The listing below begins with the first line you should copy; stop after the line containing "To implement effective", and drop every picture.

Start of Block

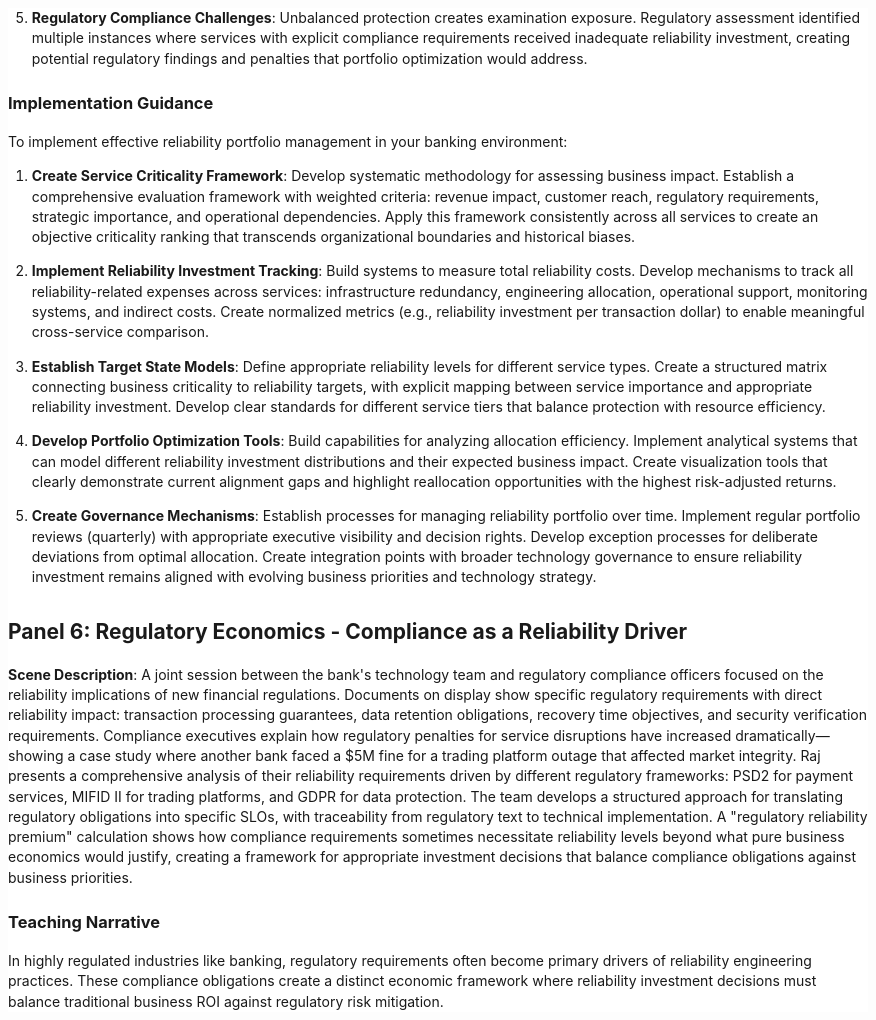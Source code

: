 5. **Regulatory Compliance Challenges**: Unbalanced protection creates examination exposure. Regulatory assessment identified multiple instances where services with explicit compliance requirements received inadequate reliability investment, creating potential regulatory findings and penalties that portfolio optimization would address.

### Implementation Guidance
To implement effective reliability portfolio management in your banking environment:

1. **Create Service Criticality Framework**: Develop systematic methodology for assessing business impact. Establish a comprehensive evaluation framework with weighted criteria: revenue impact, customer reach, regulatory requirements, strategic importance, and operational dependencies. Apply this framework consistently across all services to create an objective criticality ranking that transcends organizational boundaries and historical biases.

2. **Implement Reliability Investment Tracking**: Build systems to measure total reliability costs. Develop mechanisms to track all reliability-related expenses across services: infrastructure redundancy, engineering allocation, operational support, monitoring systems, and indirect costs. Create normalized metrics (e.g., reliability investment per transaction dollar) to enable meaningful cross-service comparison.

3. **Establish Target State Models**: Define appropriate reliability levels for different service types. Create a structured matrix connecting business criticality to reliability targets, with explicit mapping between service importance and appropriate reliability investment. Develop clear standards for different service tiers that balance protection with resource efficiency.

4. **Develop Portfolio Optimization Tools**: Build capabilities for analyzing allocation efficiency. Implement analytical systems that can model different reliability investment distributions and their expected business impact. Create visualization tools that clearly demonstrate current alignment gaps and highlight reallocation opportunities with the highest risk-adjusted returns.

5. **Create Governance Mechanisms**: Establish processes for managing reliability portfolio over time. Implement regular portfolio reviews (quarterly) with appropriate executive visibility and decision rights. Develop exception processes for deliberate deviations from optimal allocation. Create integration points with broader technology governance to ensure reliability investment remains aligned with evolving business priorities and technology strategy.

## Panel 6: Regulatory Economics - Compliance as a Reliability Driver
**Scene Description**: A joint session between the bank's technology team and regulatory compliance officers focused on the reliability implications of new financial regulations. Documents on display show specific regulatory requirements with direct reliability impact: transaction processing guarantees, data retention obligations, recovery time objectives, and security verification requirements. Compliance executives explain how regulatory penalties for service disruptions have increased dramatically—showing a case study where another bank faced a $5M fine for a trading platform outage that affected market integrity. Raj presents a comprehensive analysis of their reliability requirements driven by different regulatory frameworks: PSD2 for payment services, MIFID II for trading platforms, and GDPR for data protection. The team develops a structured approach for translating regulatory obligations into specific SLOs, with traceability from regulatory text to technical implementation. A "regulatory reliability premium" calculation shows how compliance requirements sometimes necessitate reliability levels beyond what pure business economics would justify, creating a framework for appropriate investment decisions that balance compliance obligations against business priorities.

### Teaching Narrative
In highly regulated industries like banking, regulatory requirements often become primary drivers of reliability engineering practices. These compliance obligations create a distinct economic framework where reliability investment decisions must balance traditional business ROI against regulatory risk mitigation.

End of Block

YOUR RESPONSE =>
Source code

: 5. **Regulatory Compliance Challenges**: Unbalanced protection creates examination exposure. Regulatory assessment identified multiple instances where services with explicit compliance requirements received inadequate reliability investment, creating potential regulatory findings and penalties that portfolio optimization would address.

### Implementation Guidance
To implement effective reliability portfolio management in your banking environment:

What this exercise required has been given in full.